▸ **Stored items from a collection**
* * * * *
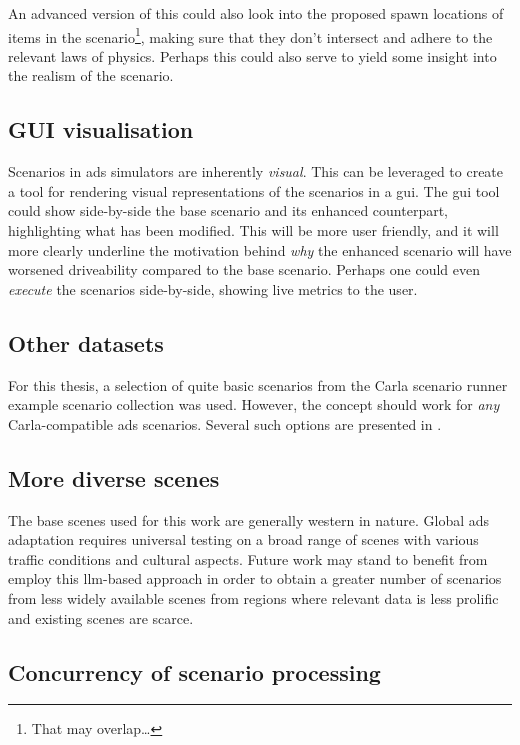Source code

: An advanced version of this could also look into the proposed spawn locations of items in the
scenario\footnote{That may overlap\ldots}, making sure that they don't intersect and adhere to the
relevant laws of physics. Perhaps this could also serve to yield some insight into the realism of
the scenario.

\subsection{GUI visualisation}

Scenarios in \acrshort{ads} simulators are inherently \emph{visual}. This can be leveraged to create
a tool for rendering visual representations of the scenarios in a \acrfull{gui}. The \acrshort{gui}
tool could show side-by-side the base scenario and its enhanced counterpart, highlighting what has
been modified.
This will be more user friendly, and it will more clearly underline the motivation behind \emph{why}
the enhanced scenario will have worsened driveability compared to the base scenario.
Perhaps one could even \emph{execute} the scenarios side-by-side, showing live metrics to the user.

\subsection{Other datasets}

For this thesis, a selection of quite basic scenarios from the Carla scenario runner example
scenario collection was used. However, the concept should work for \emph{any} Carla-compatible
\acrshort{ads} scenarios. Several such options are presented in .

\subsection{More diverse scenes}
The base scenes used for this work are generally western in nature. Global \acrshort{ads} adaptation
requires universal testing on a broad range of scenes with various traffic conditions and cultural
aspects. Future work may stand to benefit from employ this \acrshort{llm}-based approach in order
to obtain a greater number of scenarios from less widely available scenes from regions where
relevant data is less prolific and existing scenes are scarce.

\subsection{Concurrency of scenario processing}


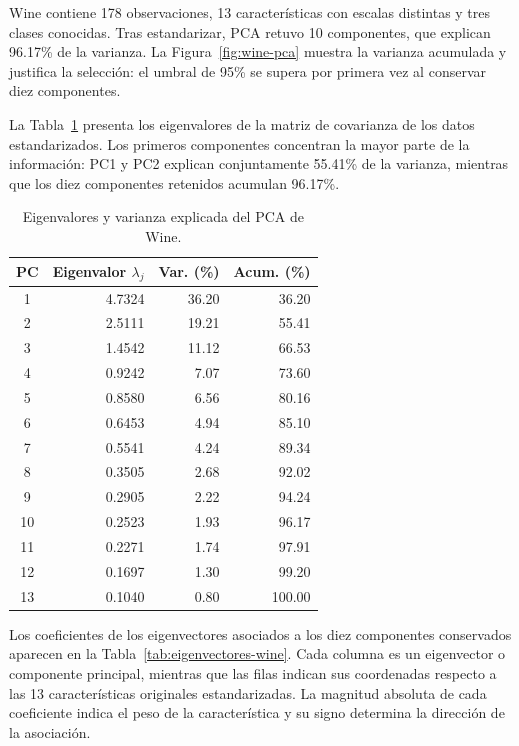 \documentclass[10pt,twocolumn]{article}
\begin{document}
Wine contiene 178 observaciones, 13 características con escalas distintas y
tres clases conocidas. Tras estandarizar, PCA retuvo 10 componentes, que
explican 96.17\% de la varianza. La Figura~\ref{fig:wine-pca} muestra la
varianza acumulada y justifica la selección: el umbral de 95\% se supera por
primera vez al conservar diez componentes.

La Tabla~\ref{tab:eigenvalores-wine} presenta los eigenvalores de la matriz de
covarianza de los datos estandarizados. Los primeros componentes concentran la
mayor parte de la información: PC1 y PC2 explican conjuntamente 55.41\% de la
varianza, mientras que los diez componentes retenidos acumulan 96.17\%.

\begin{table}[H]
\centering
\caption{Eigenvalores y varianza explicada del PCA de Wine.}
\label{tab:eigenvalores-wine}
\small
\setlength{\tabcolsep}{4pt}
\begin{tabular}{crrr}
\toprule
PC & Eigenvalor $\lambda_j$ & Var. (\%) & Acum. (\%)\\
\midrule
1  & 4.7324 & 36.20 & 36.20\\
2  & 2.5111 & 19.21 & 55.41\\
3  & 1.4542 & 11.12 & 66.53\\
4  & 0.9242 &  7.07 & 73.60\\
5  & 0.8580 &  6.56 & 80.16\\
6  & 0.6453 &  4.94 & 85.10\\
7  & 0.5541 &  4.24 & 89.34\\
8  & 0.3505 &  2.68 & 92.02\\
9  & 0.2905 &  2.22 & 94.24\\
10 & 0.2523 &  1.93 & 96.17\\
11 & 0.2271 &  1.74 & 97.91\\
12 & 0.1697 &  1.30 & 99.20\\
13 & 0.1040 &  0.80 & 100.00\\
\bottomrule
\end{tabular}
\end{table}

Los coeficientes de los eigenvectores asociados a los diez componentes
conservados aparecen en la Tabla~\ref{tab:eigenvectores-wine}. Cada columna es
un eigenvector o componente principal, mientras que las filas indican sus
coordenadas respecto a las 13 características originales estandarizadas. La
magnitud absoluta de cada coeficiente indica el peso de la característica y su
signo determina la dirección de la asociación.
\end{document}
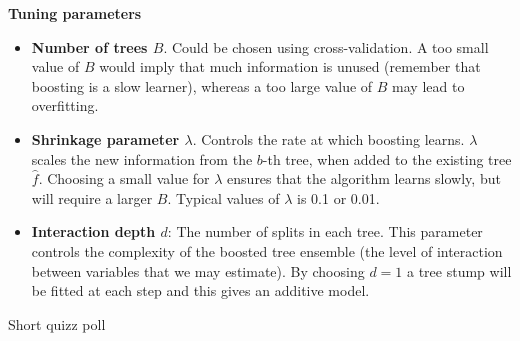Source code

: \documentclass[10pt,ignorenonframetext,]{beamer}
\begin{document}
\begin{frame}

\textbf{Tuning parameters}

\begin{itemize}
\item
  \textbf{Number of trees \(B\)}. Could be chosen using
  cross-validation. A too small value of \(B\) would imply that much
  information is unused (remember that boosting is a slow learner),
  whereas a too large value of \(B\) may lead to overfitting.
\item
  \textbf{Shrinkage parameter \(\lambda\)}. Controls the rate at which
  boosting learns. \(\lambda\) scales the new information from the
  \(b\)-th tree, when added to the existing tree \(\hat{f}\). Choosing a
  small value for \(\lambda\) ensures that the algorithm learns slowly,
  but will require a larger \(B\). Typical values of \(\lambda\) is 0.1
  or 0.01.
\item
  \textbf{Interaction depth \(d\)}: The number of splits in each tree.
  This parameter controls the complexity of the boosted tree ensemble
  (the level of interaction between variables that we may estimate). By
  choosing \(d=1\) a tree stump will be fitted at each step and this
  gives an additive model.
\end{itemize}

\end{frame}

\begin{frame}

\begin{block}{Short quizz poll}

\end{block}

\end{frame}
\end{document}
* * * * *
▸ **What the exercise asks**
Report each line in the data that holds the word "will".

▸ **Output for this task**
This will be more user friendly, and it will more clearly underline the motivation behind \emph{why}
the enhanced scenario will have worsened driveability compared to the base scenario.
  but will require a larger \(B\). Typical values of \(\lambda\) is 0.1
  choosing \(d=1\) a tree stump will be fitted at each step and this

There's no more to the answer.